No livestock in the tank yet, but I'm looking to either add some of my Phoenix Rasbora (2cm fish) or some Kubotai Rasbora (again 2cm fish) and possibly attempt a breeding programme in there.

My concern is the intake on this filter - the grid gaps are wider than they look and an adult Rasbora could easily swim in there head first, let alone it becoming a baby blender. I'm debating removing it once the tank has cycled, but thought maybe I could superglue thin slabs of black sponge over the grids and intake areas. Or maybe use a fine wire mesh?

I really like the filter and the options it allows in its generous media basket for its size, but I'm finding so much aquarium equipment does not cater for micro-fish. This filter is super quiet in the bedroom too.

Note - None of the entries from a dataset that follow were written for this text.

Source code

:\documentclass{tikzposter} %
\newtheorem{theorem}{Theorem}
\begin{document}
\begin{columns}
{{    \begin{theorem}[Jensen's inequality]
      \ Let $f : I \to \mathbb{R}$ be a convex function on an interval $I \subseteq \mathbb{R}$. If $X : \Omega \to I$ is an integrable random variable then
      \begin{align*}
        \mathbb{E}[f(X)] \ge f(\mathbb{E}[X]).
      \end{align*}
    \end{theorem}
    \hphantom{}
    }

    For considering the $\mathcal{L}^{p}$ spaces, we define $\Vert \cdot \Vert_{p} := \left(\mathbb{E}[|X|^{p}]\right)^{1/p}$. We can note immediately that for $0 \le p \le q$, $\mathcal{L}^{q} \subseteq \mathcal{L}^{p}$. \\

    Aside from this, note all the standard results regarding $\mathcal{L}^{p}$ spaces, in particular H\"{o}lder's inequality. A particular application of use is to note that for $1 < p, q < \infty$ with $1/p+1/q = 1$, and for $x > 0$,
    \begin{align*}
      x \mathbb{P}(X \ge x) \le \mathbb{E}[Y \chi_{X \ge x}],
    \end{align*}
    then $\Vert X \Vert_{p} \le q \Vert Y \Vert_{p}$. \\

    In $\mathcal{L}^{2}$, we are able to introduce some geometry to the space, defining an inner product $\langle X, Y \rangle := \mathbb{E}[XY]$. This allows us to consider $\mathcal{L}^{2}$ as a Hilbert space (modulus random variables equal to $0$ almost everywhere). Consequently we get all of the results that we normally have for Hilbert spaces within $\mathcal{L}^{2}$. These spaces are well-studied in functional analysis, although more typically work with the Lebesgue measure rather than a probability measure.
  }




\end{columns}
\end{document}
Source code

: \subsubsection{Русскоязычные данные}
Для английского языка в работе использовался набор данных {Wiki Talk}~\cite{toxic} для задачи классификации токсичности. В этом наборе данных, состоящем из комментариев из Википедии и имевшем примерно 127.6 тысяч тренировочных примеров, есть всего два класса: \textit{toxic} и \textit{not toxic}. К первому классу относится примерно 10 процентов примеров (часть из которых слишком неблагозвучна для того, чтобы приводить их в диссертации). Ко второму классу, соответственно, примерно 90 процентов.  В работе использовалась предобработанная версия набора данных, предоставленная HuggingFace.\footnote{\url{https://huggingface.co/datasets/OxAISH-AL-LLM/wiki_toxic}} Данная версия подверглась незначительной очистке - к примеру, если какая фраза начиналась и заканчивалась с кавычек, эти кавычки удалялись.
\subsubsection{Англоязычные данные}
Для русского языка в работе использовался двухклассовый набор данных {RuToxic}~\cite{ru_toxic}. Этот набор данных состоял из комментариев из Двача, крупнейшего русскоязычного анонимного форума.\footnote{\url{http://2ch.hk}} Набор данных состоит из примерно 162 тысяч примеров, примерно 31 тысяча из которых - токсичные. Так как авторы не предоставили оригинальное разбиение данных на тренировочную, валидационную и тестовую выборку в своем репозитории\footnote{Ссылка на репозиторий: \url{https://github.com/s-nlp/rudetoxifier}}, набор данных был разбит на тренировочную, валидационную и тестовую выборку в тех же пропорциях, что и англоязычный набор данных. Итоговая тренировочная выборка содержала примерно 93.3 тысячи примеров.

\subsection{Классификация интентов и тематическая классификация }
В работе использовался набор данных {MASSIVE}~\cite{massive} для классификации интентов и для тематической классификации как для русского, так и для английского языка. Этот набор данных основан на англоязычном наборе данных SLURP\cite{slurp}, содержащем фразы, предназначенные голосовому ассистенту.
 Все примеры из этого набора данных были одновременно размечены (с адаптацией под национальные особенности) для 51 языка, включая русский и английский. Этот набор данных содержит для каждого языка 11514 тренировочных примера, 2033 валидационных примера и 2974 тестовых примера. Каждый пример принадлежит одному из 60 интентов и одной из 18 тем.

Can anyone think of a better solution or suggest more appropriate equipment for my needs? I'd rather not have an air-pump sponge filter in there if I can help it.

Cheers!


----------



## dcurzon (12 May 2021)

cut a sponge block to fit over it.  also acts as a prefilter 
or cut down an old pair of stockings


----------



## Wookii (12 May 2021)

I would say 30 litres is too small for anything other than shrimp, some people might disagree and suggest keeping some dwarf rasbora in that small a tank, but most definitely not Kubotai, they're very active fish.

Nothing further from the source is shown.